A period of 19 to 28 months was planned for the upgrade of each ship. However, some of the issues detected on the ships were beyond the expected extended time on some platforms. The outbreak of the COVID-19 pandemic during operations has resulted in a reduction in the number of qualified personnel. This situation also has a significant share in the delays.
On the other hand, the fact that enlistment in the Royal Navy remained lower than planned during the epidemic, and the resignations caused a shortage of qualified personnel. For this reason, it is known that the force has a trained crew problem.
The Royal Navy plans to replace Type 23s with a combination of Type 26 and Type 31 frigates. Altho, HMS Queen Elizabeth (R 08) and HMS Prince of Wales (R 09) are on active duty, and new frigate projects are behind schedule. The fact that the ships are the only frigate class in the Royal Navy inventory increases the task load. It is inevitable that compromising the anti-submarine warfare capability, which is vital for aircraft carrier task groups, will have a high cost in today's tense environment.
In addition, although the U.K. had previously offered cooperation for Type 26 to Turkiye, the Turkish side rejected the British offer in favour of a domestic ship project (MİLGEM). Furthermore, the Turkish Defence Industry Executive Committee (SSİK) decided to initiate the construction of three İstif Class frigates at the private shipyard. This may undermine the Turkish marine industry. Ada Class four corvettes for ASW are already in the inventory too.
Given the reasons mentioned above, it does not seem possible to acquire 12 ships at once. It is known that the Turkish Navy is experiencing issues due to the lack of sufficient ships present. However, the situation of the Royal Navy does not make it possible to supply the 12 platforms claimed in the sources. However, if there is an agreement, the deliveries will likely spread over the years. This situation makes it inevitable that the ships to be delivered will be quite worn and be at the end of their useful life. Considering the existing domestic shipbuilding projects and the steps for private shipyards to accelerate the construction processes, procurement of the claimed size is impossible. It is evident that the effort will not bring an urgent solution to today's problems.
The logistical dimensions of the issue should not be ignored. The Turkish Navy has weapons, systems, and electronic infrastructure, mainly originating from the United States based on imported weapons. There has been no military ship purchase and sale transaction between the United Kingdom and Turkiye since the Second World War. For this reason, Turkiye mainly uses the U.S. school systems inventory as imported equipment.
All of the weapons, except the RGM-84 Harpoon, on Type 23 class ships, are in the strange equipment status for Turkiye. Especially the 4.5 inch (114 mm) main gun is an issue that will cause problems for Turkiye even in terms of ammunition.

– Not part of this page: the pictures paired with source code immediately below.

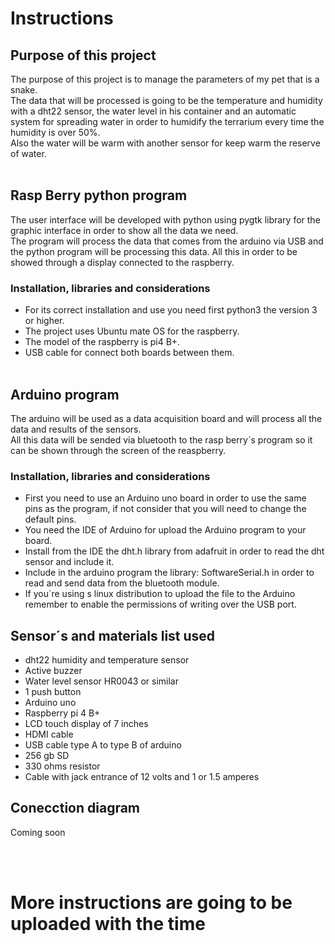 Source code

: # Instructions

## Purpose of this project
The purpose of this project is to manage the parameters of my pet that is a snake.
<br>
The data that will be processed is going to be the temperature and humidity with a dht22 sensor, the water level in his container and an automatic system for spreading water in order to humidify the terrarium every time the humidity is over 50%.
<br>
Also the water will be warm with another sensor for keep warm the reserve of water.
<br><br>

## Rasp Berry python program
The user interface will be developed with python using pygtk library for the graphic interface in order to show all the data we need.
<br>
The program will process the data that comes from the arduino via USB and the python program will be processing this data.
All this in order to be showed through a display connected to the raspberry.
<br>

### Installation, libraries and considerations
* For its correct installation and use you need first python3 the version 3 or higher.
* The project uses Ubuntu mate OS for the raspberry.
* The model of the raspberry is pi4 B+.
* USB cable for connect both boards between them.
<br><br>

## Arduino program
The arduino will be used as a data acquisition board and will process all the data and results of the sensors.
<br>
All this data will be sended via bluetooth to the rasp berry´s program so it can be shown through the screen of the reaspberry.

### Installation, libraries and considerations
* First you need to use an Arduino uno board in order to use the same pins as the program, if not consider that you will need to change the default pins.
* You need the IDE of Arduino for upload the Arduino program to your board.
* Install from the IDE the dht.h library from adafruit in order to read the dht sensor and include it.
* Include in the arduino program the library: SoftwareSerial.h in order to read and send data from the bluetooth module.
* If you´re using s linux distribution to upload the file to the Arduino remember to enable the permissions of writing over the USB port.

## Sensor´s and materials list used
* dht22 humidity and temperature sensor
* Active buzzer
* Water level sensor HR0043 or similar
* 1 push button
* Arduino uno
* Raspberry pi 4 B+
* LCD touch display of 7 inches
* HDMI cable
* USB cable type A to type B of arduino
* 256 gb SD
* 330 ohms resistor
* Cable with jack entrance of 12 volts and 1 or 1.5 amperes

## Conecction diagram
Coming soon

<br><br>

# More instructions are going to be uploaded with the time
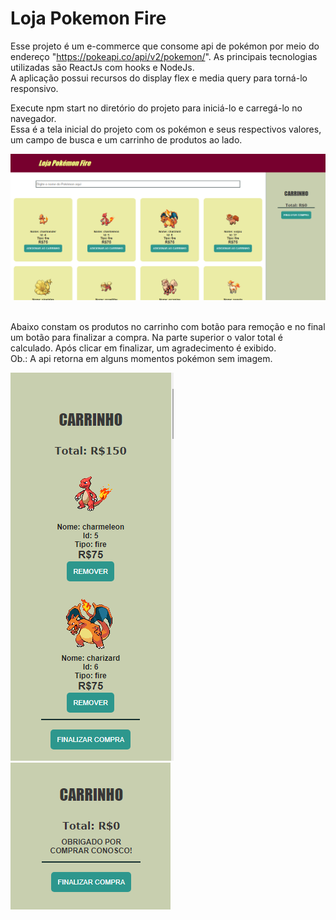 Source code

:# Loja Pokemon Fire
Esse projeto é um e-commerce que consome api de pokémon por meio do endereço "https://pokeapi.co/api/v2/pokemon/".
As principais tecnologias utilizadas são ReactJs com hooks e NodeJs. <br/>
A aplicação possui recursos do display flex e media query para torná-lo responsivo. <br/>

Execute npm start no diretório do projeto para iniciá-lo e carregá-lo no navegador. <br/>
Essa é a tela inicial do projeto com os pokémon e seus respectivos valores, um campo de busca e um carrinho de produtos ao lado. <br/>

<img src="public/tela.png" /> <br/><br/>

Abaixo constam os produtos no carrinho com botão para remoção e no final um botão para finalizar a compra. 
Na parte superior o valor total é calculado. Após clicar em finalizar, um agradecimento é exibido. <br/>
Ob.: A api retorna em alguns momentos pokémon sem imagem. 

<img src="public/carrinho.png" /><img src="public/agradecimento.png" />


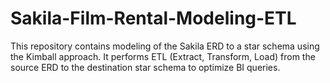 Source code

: # Sakila-Film-Rental-Modeling-ETL
This repository contains modeling of the Sakila ERD to a star schema using the Kimball approach. It performs ETL (Extract, Transform, Load) from the source ERD to the destination star schema to optimize BI queries.
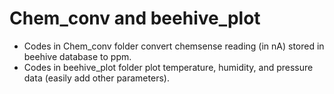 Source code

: # Chem_conv and beehive_plot

* Codes in Chem_conv folder convert chemsense reading (in nA) stored in beehive database to ppm.
* Codes in beehive_plot folder plot temperature, humidity, and pressure data (easily add other parameters).
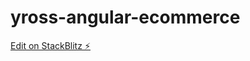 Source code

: # yross-angular-ecommerce

[Edit on StackBlitz ⚡️](https://stackblitz.com/edit/yross-angular-ecommerce) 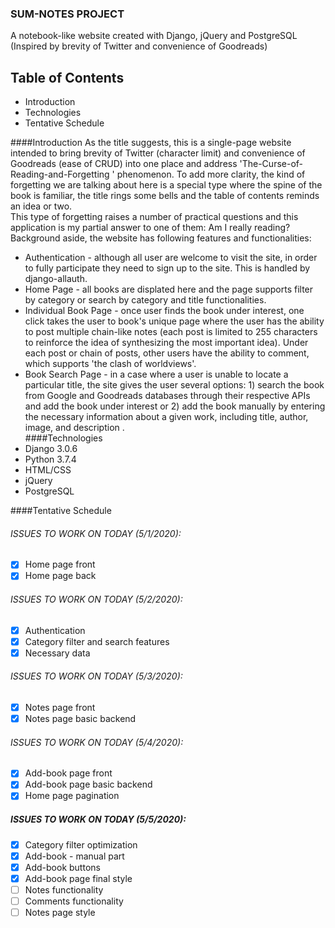 ### SUM-NOTES PROJECT
A notebook-like website created with Django, jQuery and PostgreSQL  
(Inspired by brevity of Twitter and convenience of Goodreads)

## Table of Contents
- Introduction
- Technologies
- Tentative Schedule

####Introduction
As the title suggests, this is a single-page website intended to bring
brevity of Twitter (character limit) and convenience of Goodreads (ease of
 CRUD) into one place and address 'The-Curse-of-Reading-and-Forgetting
 ' phenomenon. To add more clarity, the kind of forgetting we are talking
about here is a special type where the spine of the book is familiar, the
title rings some bells and the table of contents reminds an idea or two.     
This type of forgetting raises a number of practical questions and
this application is my partial answer to one of them: Am I really reading?  
 Background aside, the website has following features and functionalities:
 - Authentication - although all user are welcome to visit the site, in order
  to fully participate they need to sign up to the site. This is handled by
   django-allauth.
 - Home Page - all books are displated here and the page supports
  filter by category or search by category and title functionalities. 
 - Individual Book Page - once user finds the book under interest, one click
takes the user to book's unique page where the user has the ability to post
multiple chain-like notes (each post is limited to 255 characters to
reinforce the idea of synthesizing the most important idea). Under each post
or chain of posts, other users have the ability to comment, which supports
'the clash of worldviews'. 
- Book Search Page - in a case where a user is unable to locate a particular
title, the site gives the user several options: 1) search the book from
Google and Goodreads databases through their respective APIs and add the
book under interest or 2) add the book manually by entering the necessary
information about a given work, including title, author, image, and description
.   
####Technologies
- Django 3.0.6
- Python 3.7.4
- HTML/CSS
- jQuery
- PostgreSQL

####Tentative Schedule
###### ISSUES TO WORK ON TODAY (5/1/2020):
- [x] Home page front
- [x] Home page back

###### ISSUES TO WORK ON TODAY (5/2/2020):
- [x] Authentication
- [x] Category filter and search features  
- [x] Necessary data 

###### ISSUES TO WORK ON TODAY (5/3/2020):
- [x] Notes page front 
- [x] Notes page basic backend

###### ISSUES TO WORK ON TODAY (5/4/2020):
- [x] Add-book page front
- [x] Add-book page basic backend
- [x] Home page pagination 

##### ISSUES TO WORK ON TODAY (5/5/2020):
- [x] Category filter optimization
- [x] Add-book - manual part
- [x] Add-book buttons
- [x] Add-book page final style
- [ ] Notes functionality
- [ ] Comments functionality
- [ ] Notes page style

In order to prevent the problems that new weapons and equipment will bring, procurement of the platforms in a stripped-off configuration can also be seen as a separate solution. This issue will bring along a long integration and installation process. In addition to the empty hull financing of the ships, an integration option is an issue that will bring significant additional costs. Turkiye's previous problems in purchasing Oliver Hazard Perry-class frigates should also be considered in this regard.
Considering all these cost dimensions of the claim, it is obvious that a possible procurement will not solve the urgent requirement for major surface combatants. It is known that in the time that will pass until the platforms are used efficiently, domestic projects already in progress will mature and become available. Therefore, a possible Type 23 agreement is likely to impose a heavy financial burden and even affect domestic programmes, posing the risk of budget cuts.